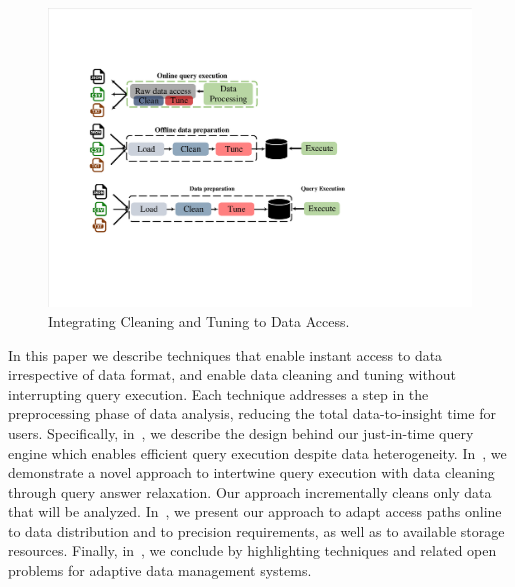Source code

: \begin{figure}[t]
	\begin{center}
		\includegraphics[page=1,width=0.5\columnwidth]{figs/query-execution-online}
		\caption{Integrating Cleaning and Tuning to Data Access.}
		\label{fig:online-query-execution}
	\end{center}
	\vspace{-2em}
\end{figure}

In this paper we describe techniques that enable instant access to 
data irrespective of data format, and enable data cleaning and tuning 
without interrupting query execution. Each technique addresses a step 
in the preprocessing phase of data analysis, reducing the total 
data-to-insight time for users. Specifically, in~, 
we describe the design behind our just-in-time query engine which 
enables efficient query execution despite data heterogeneity. 
In~, we demonstrate a novel approach to intertwine 
query execution with data cleaning through query answer relaxation. 
Our approach incrementally cleans only data that will be analyzed. 
In~, we present our approach to adapt access 
paths online to data distribution and to precision requirements, as 
well as to available storage resources. Finally, 
in~, we conclude by highlighting techniques and 
related open problems for adaptive data management systems.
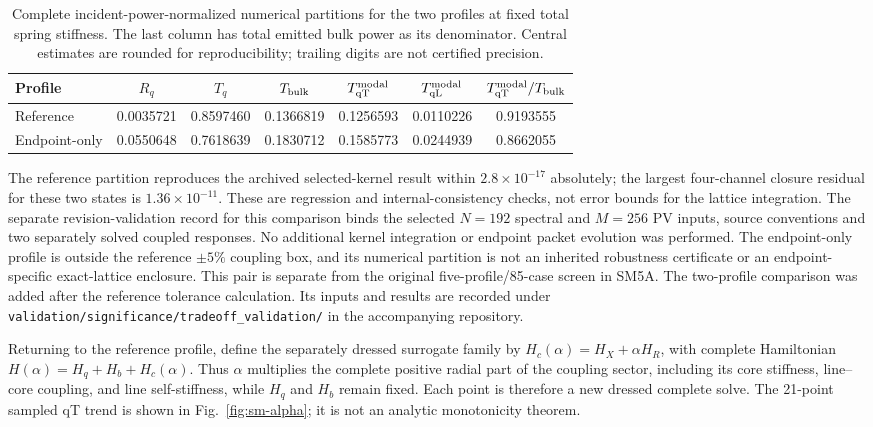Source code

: \documentclass[10pt,aps,onecolumn,notitlepage,nofootinbib]{revtex4-2}
\newcommand{\qT}{\mathrm{qT}}
\newcommand{\qL}{\mathrm{qL}}
\begin{document}
\begin{table}[htbp]
 \squeezetable
 \caption{Complete incident-power-normalized numerical partitions for
 the two profiles at fixed total spring stiffness.  The last column has
 total emitted bulk power as its denominator.  Central estimates are
 rounded for reproducibility; trailing digits are not certified precision.}
 \label{tab:sm-equal-total}
 \begin{ruledtabular}
 \begin{tabular}{lcccccc}
 Profile & $R_q$ & $T_q$ & $T_{\rm bulk}$
 & $T_{\qT}^{\rm modal}$ & $T_{\qL}^{\rm modal}$
 & $T_{\qT}^{\rm modal}/T_{\rm bulk}$\\
 \hline
 Reference & 0.0035721 & 0.8597460 & 0.1366819
 & 0.1256593 & 0.0110226 & 0.9193555\\
 Endpoint-only & 0.0550648 & 0.7618639 & 0.1830712
 & 0.1585773 & 0.0244939 & 0.8662055\\
 \end{tabular}
 \end{ruledtabular}
\end{table}

The reference partition reproduces the archived selected-kernel result
within $2.8\times10^{-17}$ absolutely; the largest four-channel closure
residual for these two states is $1.36\times10^{-11}$.  These are
regression and internal-consistency checks, not error bounds for the
lattice integration.  The separate revision-validation record for this comparison binds the
selected $N=192$ spectral and $M=256$ PV inputs, source conventions and
two separately solved coupled responses.  No additional kernel integration
or endpoint packet evolution was performed.  The endpoint-only profile
is outside the reference $\pm5\%$ coupling box, and its numerical
partition is not an inherited robustness certificate or an
endpoint-specific exact-lattice enclosure.  This pair is separate from
the original five-profile/85-case screen in SM5A. The two-profile comparison was added after the reference tolerance calculation. Its inputs and results are recorded under \nolinkurl{validation/significance/tradeoff_validation/} in the accompanying repository.

Returning to the reference profile, define the separately dressed surrogate family by $H_c(\alpha)=H_X+\alpha H_R$, with complete Hamiltonian $H(\alpha)=H_q+H_b+H_c(\alpha)$. Thus $\alpha$ multiplies the complete positive radial part of the coupling sector, including its core stiffness, line--core coupling, and line self-stiffness, while $H_q$ and $H_b$ remain fixed. Each point is therefore a new dressed complete solve. The 21-point sampled qT trend is shown in Fig.~\ref{fig:sm-alpha}; it is not an analytic monotonicity theorem.
\end{document}
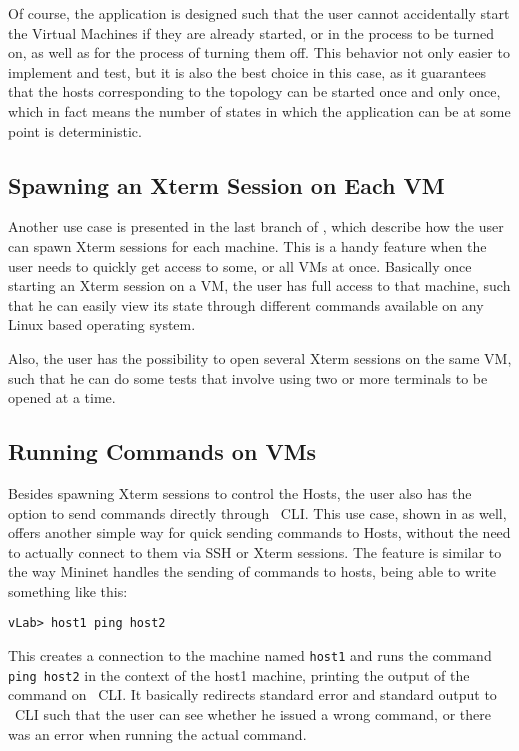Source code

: Of course, the application is designed such that the user cannot accidentally start the Virtual Machines if they are already started, or in the process to be turned on, as well as for the process of turning them off.
This behavior not only easier to implement and test, but it is also the best choice in this case, as it guarantees that the hosts corresponding to the topology can be started once and only once, which in fact means the number of states in which the application can be at some point is deterministic.

\subsection{Spawning an Xterm Session on Each VM}
\label{sub-sec:spawn-xterm}

Another use case is presented in the last branch of  , which describe how the user can spawn Xterm sessions for each machine.
This is a handy feature when the user needs to quickly get access to some, or all VMs at once.
Basically once starting an Xterm session on a VM, the user has full access to that machine, such that he can easily view its state through different commands available on any Linux based operating system.

Also, the user has the possibility to open several Xterm sessions on the same VM, such that he can do some tests that involve using two or more terminals to be opened at a time.

\subsection{Running Commands on VMs}
\label{sub-sec:run-cmd}

Besides spawning Xterm sessions to control the Hosts, the user also has the option to send commands directly through \project\ CLI.
This use case, shown in  as well, offers another simple way for quick sending commands to Hosts, without the need to actually connect to them via SSH or Xterm sessions.
The feature is similar to the way Mininet handles the sending of commands to hosts, being able to write something like this:

\lstset{label=lst:ping-example}
\begin{lstlisting}
vLab> host1 ping host2
\end{lstlisting}

This creates a connection to the machine named \texttt{host1} and runs the command \texttt{ping host2} in the context of the host1 machine, printing the output of the command on \project\ CLI.
It basically redirects standard error and standard output to \project\ CLI such that the user can see whether he issued a wrong command, or there was an error when running the actual command.

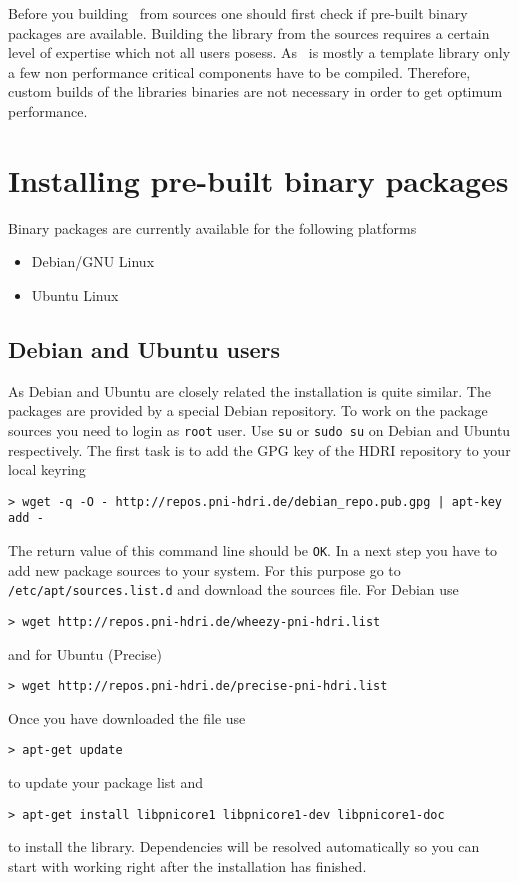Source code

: 
Before you building \libpnicore\ from sources one should first check if
pre-built binary packages are available. Building the library from the sources
requires a certain level of expertise which not all users posess. 
As
\libpnicore\ is mostly a template library only a few non performance critical
components have to be compiled. Therefore, custom builds of the libraries
binaries are not necessary in order to get optimum performance.

\section{Installing pre-built binary packages}

Binary packages are currently available for the following platforms 
\begin{itemize}
\item Debian/GNU Linux 
\item Ubuntu Linux 
\end{itemize}

\subsection{Debian and Ubuntu users}

As Debian and Ubuntu are closely related the installation is quite similar. 
The packages are provided by a special Debian repository. To work on the package
sources you need to login as \texttt{root} user. Use \texttt{su} or \texttt{sudo su} on
Debian and Ubuntu respectively. 
The first task is to add the GPG key of the HDRI repository to your local
keyring
\begin{verbatim}
> wget -q -O - http://repos.pni-hdri.de/debian_repo.pub.gpg | apt-key add -
\end{verbatim}
The return value of this command line should be \texttt{OK}.
In a next step you have to add new package sources to your system. For this
purpose go to \texttt{/etc/apt/sources.list.d} and download the sources file. 
For Debian use
\begin{verbatim}
> wget http://repos.pni-hdri.de/wheezy-pni-hdri.list
\end{verbatim}
and for Ubuntu (Precise) 
\begin{verbatim}
> wget http://repos.pni-hdri.de/precise-pni-hdri.list
\end{verbatim}
Once you have downloaded the file use 
\begin{verbatim}
> apt-get update
\end{verbatim}
to update your package list and 
\begin{verbatim}
> apt-get install libpnicore1 libpnicore1-dev libpnicore1-doc
\end{verbatim}
to install the library. Dependencies will be resolved automatically so you can
start with working right after the installation has finished.



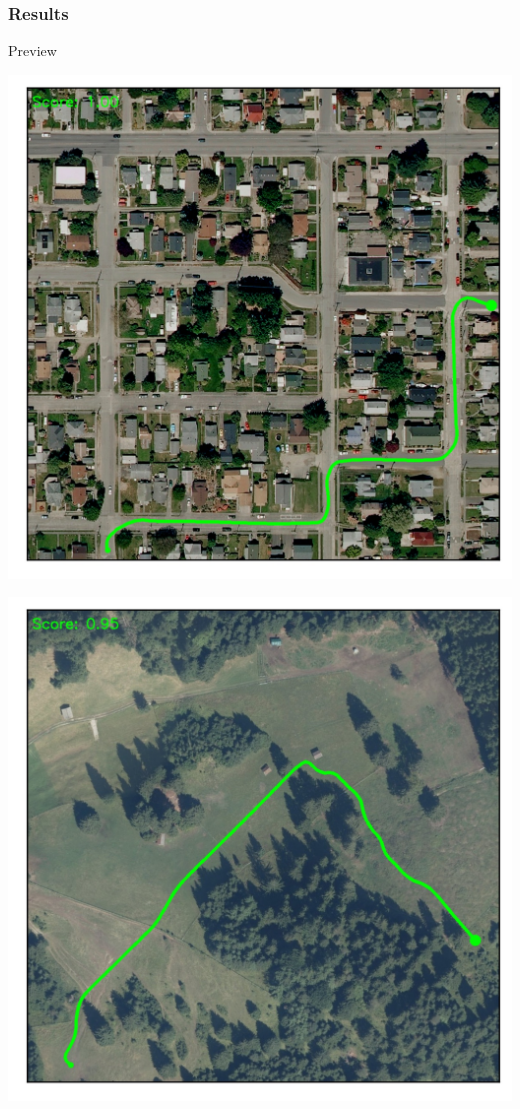 \documentclass[usenames,dvipsnames,10pt]{beamer}
\begin{document}
\begin{frame}
\frametitle{Results}
\centering
Preview \\[0.5cm]
\begin{minipage}[]{0.31\textwidth}
	\centering
	\includegraphics[width=\textwidth]{graphics/path-6}
\end{minipage}
\hspace{0.25cm}
\begin{minipage}[]{0.3\textwidth}
	\centering
	\includegraphics[width=\textwidth]{graphics/path-2}

\end{minipage}
\end{frame}
\end{document}
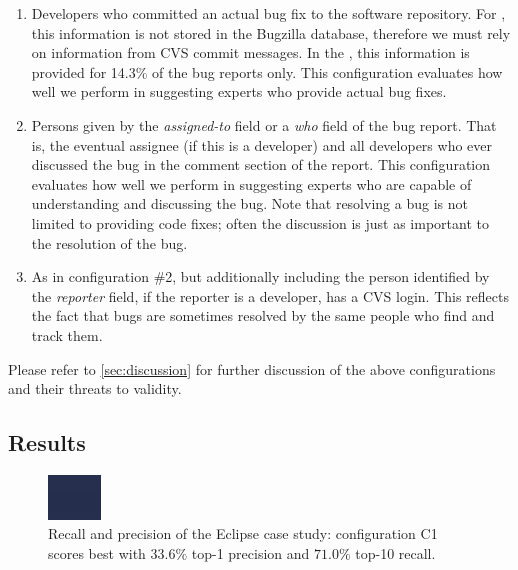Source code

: \documentclass[10pt]{book}
\begin{document}
\begin{enumerate}
\item Developers who committed an actual bug fix to the software repository. For \EC, this information is not stored in the Bugzilla database, therefore we must rely on information from CVS commit messages. In the \validationset, this information is provided for 14.3\% of the bug reports only. This configuration evaluates how well we perform in suggesting experts who provide actual bug fixes.
\item Persons given by the \emph{assigned-to} field or a \emph{who} field of the bug report. That is, the eventual assignee (if this is a developer) and all developers who ever discussed the bug in the comment section of the report. This configuration evaluates how well we perform in suggesting experts who are capable of understanding and discussing the bug. Note that resolving a bug is not limited to providing code fixes; often the discussion is just as important to the resolution of the bug. 
\item As in configuration \#2, but additionally including the person identified by the \emph{reporter} field, if the reporter is a developer, \ie has a CVS login.  This reflects the fact that bugs are sometimes resolved by the same people who find and track them.
\end{enumerate}

Please refer to \autoref{sec:discussion} for further discussion of the above configurations and their threats to validity.

\subsection{Results}\label{therealthing}

\begin{figure}
    \includegraphics[width=\linewidth]{runOnTestSet}
    \caption{Recall and precision of the Eclipse case study: configuration C1 scores best with $33.6\%$ top-1 precision and $71.0\%$ top-10 recall.}
    \label{fig:eclipse}
\end{figure} 
\end{document}
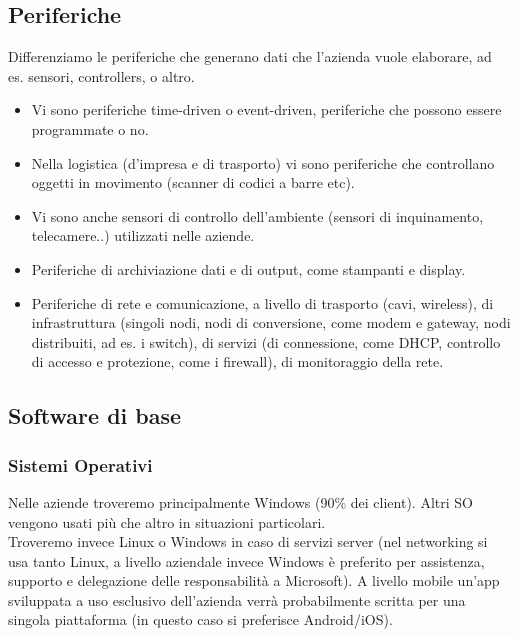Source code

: \subsection{Periferiche}
Differenziamo le periferiche che generano dati che l'azienda vuole elaborare, ad es. sensori, controllers, o altro.
\begin{itemize}
  \item Vi sono periferiche time-driven o event-driven, periferiche che possono essere programmate o no.
  \item Nella logistica (d'impresa e di trasporto) vi sono periferiche che controllano oggetti in movimento (scanner di codici a barre etc).
  \item Vi sono anche sensori di controllo dell'ambiente (sensori di inquinamento, telecamere..) utilizzati nelle aziende.
  \item Periferiche di archiviazione dati e di output, come stampanti e display.
  \item Periferiche di rete e comunicazione, a livello di trasporto (cavi, wireless), di infrastruttura (singoli nodi, nodi di conversione, come modem e gateway, nodi distribuiti, ad es. i switch), di servizi (di connessione, come DHCP, controllo di accesso e protezione, come i firewall), di monitoraggio della rete.
\end{itemize}

\subsection{Software di base}
\subsubsection{Sistemi Operativi}
Nelle aziende troveremo principalmente Windows (90\% dei client). Altri SO vengono usati
pi\`u che altro in situazioni particolari. \\
Troveremo invece Linux o Windows in caso di servizi server (nel networking si usa tanto Linux, a livello
aziendale invece Windows \`e preferito per assistenza, supporto e delegazione delle responsabilit\`a a Microsoft).
A livello mobile un'app sviluppata a uso esclusivo dell'azienda verr\`a probabilmente scritta per una singola piattaforma (in questo caso si preferisce Android/iOS).
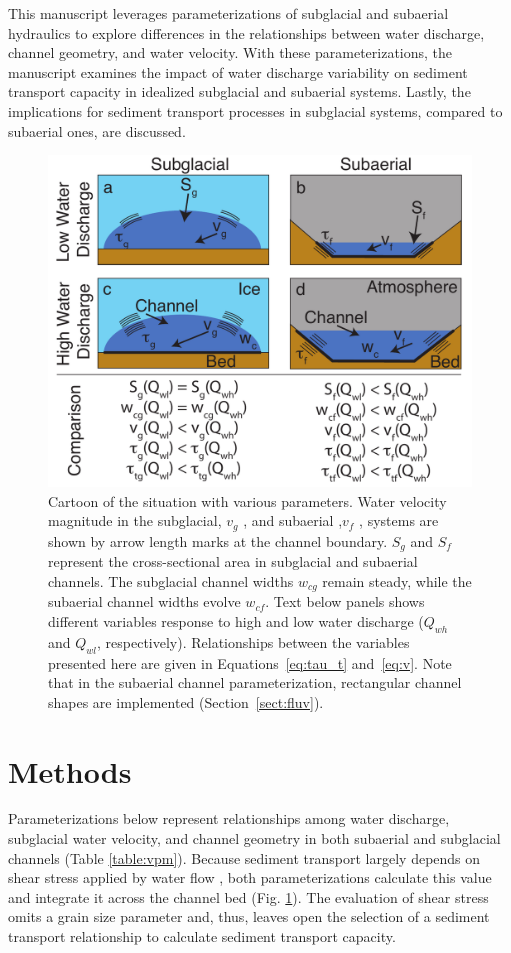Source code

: \documentclass[11pt]{article}
\begin{document}
\begin{spacing}{1}
  This manuscript leverages parameterizations of subglacial and subaerial hydraulics to explore differences in the relationships between  water discharge, channel geometry, and water velocity. 
  With these parameterizations, the manuscript examines the impact of water discharge variability on sediment transport capacity in idealized subglacial and subaerial systems.
  Lastly, the implications for sediment transport processes in subglacial systems, compared to subaerial ones, are discussed.
  
  \begin{center}
    \begin{figure}[H]
      \includegraphics[width=0.65\linewidth]{Cartoon_text.pdf}
      \caption{Cartoon of the situation with various parameters. Water velocity magnitude in the subglacial, $v_g$ , and subaerial ,$v_f$ , systems are shown by arrow length marks at the channel boundary. $S_g$ and $S_f$ represent the cross-sectional area in subglacial and subaerial channels. The subglacial channel widths $w_{cg}$ remain steady, while the subaerial channel widths evolve $w_{cf}$. Text below panels shows different variables response to high and low water discharge ($Q_{wh}$ and $Q_{wl}$, respectively).
        Relationships between the variables presented here are given in Equations~\ref{eq:tau_t} and~\ref{eq:v}.
        Note that in the subaerial channel parameterization, rectangular channel shapes are implemented (Section~\ref{sect:fluv}).} 
      \label{fig:cartoon}
    \end{figure}
  \end{center}


  
  \section{Methods}
  \label{sect:meth}
    Parameterizations below represent relationships among water discharge, subglacial water velocity, and channel geometry in both subaerial and subglacial channels (Table \ref{table:vpm}).
  Because sediment transport largely depends on shear stress applied by water flow \citep{shields1936}, both parameterizations calculate this value and integrate  it across the channel bed (Fig. \ref{fig:cartoon}).
  The evaluation of shear stress  omits a grain size parameter and, thus, leaves open the selection of a sediment transport relationship  \citep[e.g.][]{shields1936,meyer1948} to  calculate sediment transport capacity.


\end{spacing}
\end{document}
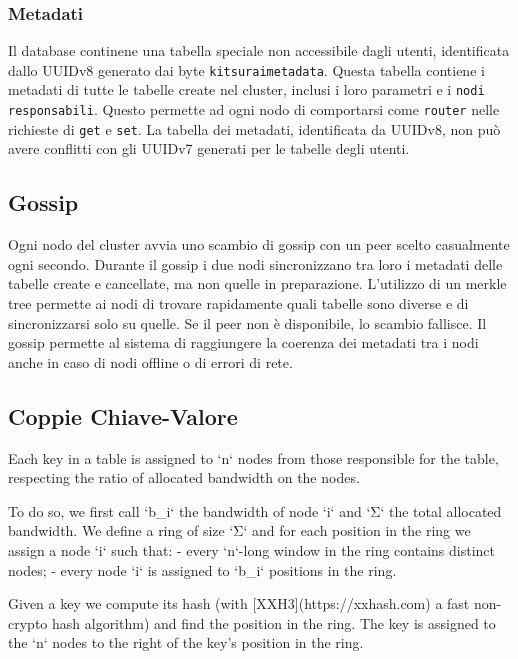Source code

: \subsubsection{Metadati}
\label{subsubsec:metadati}

Il database continene una tabella speciale non accessibile dagli utenti, identificata dallo UUIDv8 generato dai byte \texttt{kitsuraimetadata}.
Questa tabella contiene i metadati di tutte le tabelle create nel cluster, inclusi i loro parametri e i \texttt{nodi responsabili}.
Questo permette ad ogni nodo di comportarsi come \texttt{router} nelle richieste di \texttt{get} e \texttt{set}.
La tabella dei metadati, identificata da UUIDv8, non può avere conflitti con gli UUIDv7 generati per le tabelle degli utenti.

\subsection{Gossip}
\label{subsec:gossip}

Ogni nodo del cluster avvia uno scambio di gossip con un peer scelto casualmente ogni secondo.
Durante il gossip i due nodi sincronizzano tra loro i metadati delle tabelle create e cancellate, ma non quelle in preparazione.
L'utilizzo di un merkle tree permette ai nodi di trovare rapidamente quali tabelle sono diverse e di sincronizzarsi solo su quelle.
Se il peer non è disponibile, lo scambio fallisce.
Il gossip permette al sistema di raggiungere la coerenza dei metadati tra i nodi anche in caso di nodi offline o di errori di rete.

\subsection{Coppie Chiave-Valore}
\label{subsec:coppie-chiave-valore}

Each key in a table is assigned to `n` nodes from those responsible for the table,
respecting the ratio of allocated bandwidth on the nodes.

To do so, we first call `b_i` the bandwidth of node `i` and `Σ` the total allocated bandwidth.
We define a ring of size `Σ` and for each position in the ring we assign a node `i` such that:
- every `n`-long window in the ring contains distinct nodes;
- every node `i` is assigned to `b_i` positions in the ring.

Given a key we compute its hash (with [XXH3](https://xxhash.com) a fast non-crypto hash algorithm)
 and find the position in the ring.
The key is assigned to the `n` nodes to the right of the key's position in the ring.

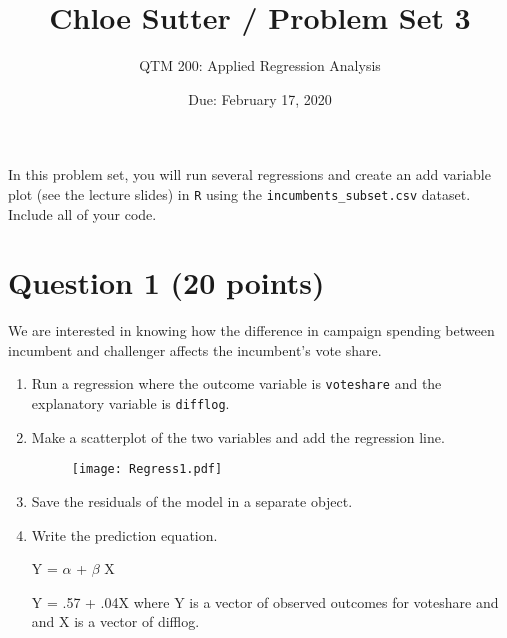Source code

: \documentclass[12pt,letterpaper]{article}
\title{Chloe Sutter / Problem Set 3}
\date{Due: February 17, 2020}
\author{QTM 200: Applied Regression Analysis}
\begin{document}
\maketitle	
\noindent In this problem set, you will run several regressions and create an add variable plot (see the lecture slides) in \texttt{R} using the \texttt{incumbents\_subset.csv} dataset. Include all of your code.

	\vspace{.5cm}
	\section*{Question 1 (20 points)}
	\vspace{.25cm}
	\noindent We are interested in knowing how the difference in campaign spending between incumbent and challenger affects the incumbent's vote share. 
	\begin{enumerate}
		\item Run a regression where the outcome variable is \texttt{voteshare} and the explanatory variable is \texttt{difflog}.
		  
		\vspace{.25cm}
		
		\item Make a scatterplot of the two variables and add the regression line. 
		  
		\vspace{.25cm}
		
		\newpage
		
		\begin{figure}[h!]\centering
		\caption{\footnotesize }
		\label{fig:plot_1}
		\texttt{[image: Regress1.pdf]}
		\end{figure}
		\vspace{.25cm}
		
		\item Save the residuals of the model in a separate object.	
		  
		\vspace{.25cm}
		
		\item Write the prediction equation.
		\vspace{.15cm}
		
		Y = $\alpha$ + $\beta$ X
		
		\vspace{.1cm}
		
		Y = .57 + .04X where Y is a vector of observed outcomes for voteshare and and X is a vector of difflog. 
		
	\end{enumerate}
	
\end{document}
============================================================
» **Required work**:
Copy exactly the lines from the first line of the records above through the line with "in~, we conclude", both included, and nothing else. Pictures stay out.

» **Written answer**:
Source code

: \begin{figure}[t]
	\begin{center}
		\includegraphics[page=1,width=0.5\columnwidth]{figs/query-execution-online}
		\caption{Integrating Cleaning and Tuning to Data Access.}
		\label{fig:online-query-execution}
	\end{center}
	\vspace{-2em}
\end{figure}

In this paper we describe techniques that enable instant access to 
data irrespective of data format, and enable data cleaning and tuning 
without interrupting query execution. Each technique addresses a step 
in the preprocessing phase of data analysis, reducing the total 
data-to-insight time for users. Specifically, in~, 
we describe the design behind our just-in-time query engine which 
enables efficient query execution despite data heterogeneity. 
In~, we demonstrate a novel approach to intertwine 
query execution with data cleaning through query answer relaxation. 
Our approach incrementally cleans only data that will be analyzed. 
In~, we present our approach to adapt access 
paths online to data distribution and to precision requirements, as 
well as to available storage resources. Finally, 
in~, we conclude by highlighting techniques and 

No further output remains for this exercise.